> **Goal of the exercise**: All of the data, word for word and free of pictures, is the expected result.

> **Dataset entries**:
┌──

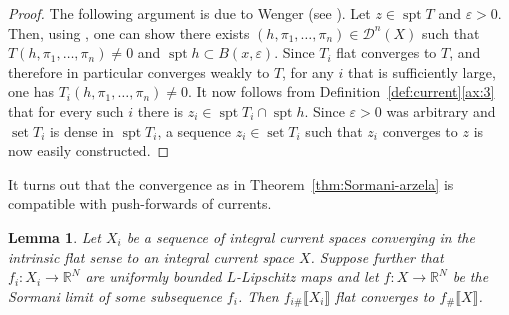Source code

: \documentclass[reqno]{amsart}
\newtheorem{lemma}[theorem]{Lemma}
\numberwithin{equation}{section}
\newcommand{\R}{\mathbb{R}}
\newcommand{\spt}{\operatorname{spt}}
\newcommand{\bb}[1]{\llbracket #1\rrbracket}
\DeclareMathOperator{\set}{set}
\begin{document}
\begin{proof}
The following argument is due to Wenger (see \cite[Proposition 2.2]{wenger-2011}). 
Let \(z\in \spt T\) and \(\varepsilon >0\). Then, using \cite[Proposition 2.7]{amb00}, one can show there exists \((h, \pi_1, \dots, \pi_n)\in \mathcal{D}^n(X)\) such that \(T(h, \pi_1, \dots, \pi_n)\neq 0\) and \(\spt h \subset B(x, \varepsilon)\). Since \(T_i\) flat converges to \(T\), and therefore in particular converges weakly to \(T\), for any \(i\) that is sufficiently large, one has \(T_i(h, \pi_1, \dots, \pi_n)\neq 0\). It now follows from  Definition~\ref{def:current}\eqref{ax:3} that for every such \(i\) there is \(z_i\in \spt T_i \cap \spt h\). Since \(\varepsilon >0\) was arbitrary and $\set T_i$ is dense in $\spt T_i$, a sequence \(z_i\in \set T_i\) such that \(z_i\) converges to \(z\) is now easily constructed. 
\end{proof}
It turns out that the convergence as in Theorem~\ref{thm:Sormani-arzela} is compatible with push-forwards of currents.
\begin{lemma}\label{lem:functorality-arzela-ascoli}
Let \(X_i\) be a sequence of integral current spaces converging in the intrinsic flat sense to an integral current space \(X\). Suppose further that \(f_i \colon X_i \to \R^N\) are uniformly bounded \(L\)-Lipschitz maps and let \(f\colon X\to \R^N\) be the Sormani limit of some subsequence \(f_{i}\). Then \(f_{i\#} \bb{X_{i}}\) flat converges to \(f_\# \bb{X}\). 
\end{lemma}
\end{document}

└──

> **Response box**:
Source code

: \documentclass[reqno]{amsart}
\newtheorem{lemma}[theorem]{Lemma}
\numberwithin{equation}{section}
\newcommand{\R}{\mathbb{R}}
\newcommand{\spt}{\operatorname{spt}}
\newcommand{\bb}[1]{\llbracket #1\rrbracket}
\DeclareMathOperator{\set}{set}
\begin{document}
\begin{proof}
The following argument is due to Wenger (see \cite[Proposition 2.2]{wenger-2011}). 
Let \(z\in \spt T\) and \(\varepsilon >0\). Then, using \cite[Proposition 2.7]{amb00}, one can show there exists \((h, \pi_1, \dots, \pi_n)\in \mathcal{D}^n(X)\) such that \(T(h, \pi_1, \dots, \pi_n)\neq 0\) and \(\spt h \subset B(x, \varepsilon)\). Since \(T_i\) flat converges to \(T\), and therefore in particular converges weakly to \(T\), for any \(i\) that is sufficiently large, one has \(T_i(h, \pi_1, \dots, \pi_n)\neq 0\). It now follows from  Definition~\ref{def:current}\eqref{ax:3} that for every such \(i\) there is \(z_i\in \spt T_i \cap \spt h\). Since \(\varepsilon >0\) was arbitrary and $\set T_i$ is dense in $\spt T_i$, a sequence \(z_i\in \set T_i\) such that \(z_i\) converges to \(z\) is now easily constructed. 
\end{proof}
It turns out that the convergence as in Theorem~\ref{thm:Sormani-arzela} is compatible with push-forwards of currents.
\begin{lemma}\label{lem:functorality-arzela-ascoli}
Let \(X_i\) be a sequence of integral current spaces converging in the intrinsic flat sense to an integral current space \(X\). Suppose further that \(f_i \colon X_i \to \R^N\) are uniformly bounded \(L\)-Lipschitz maps and let \(f\colon X\to \R^N\) be the Sormani limit of some subsequence \(f_{i}\). Then \(f_{i\#} \bb{X_{i}}\) flat converges to \(f_\# \bb{X}\). 
\end{lemma}
\end{document}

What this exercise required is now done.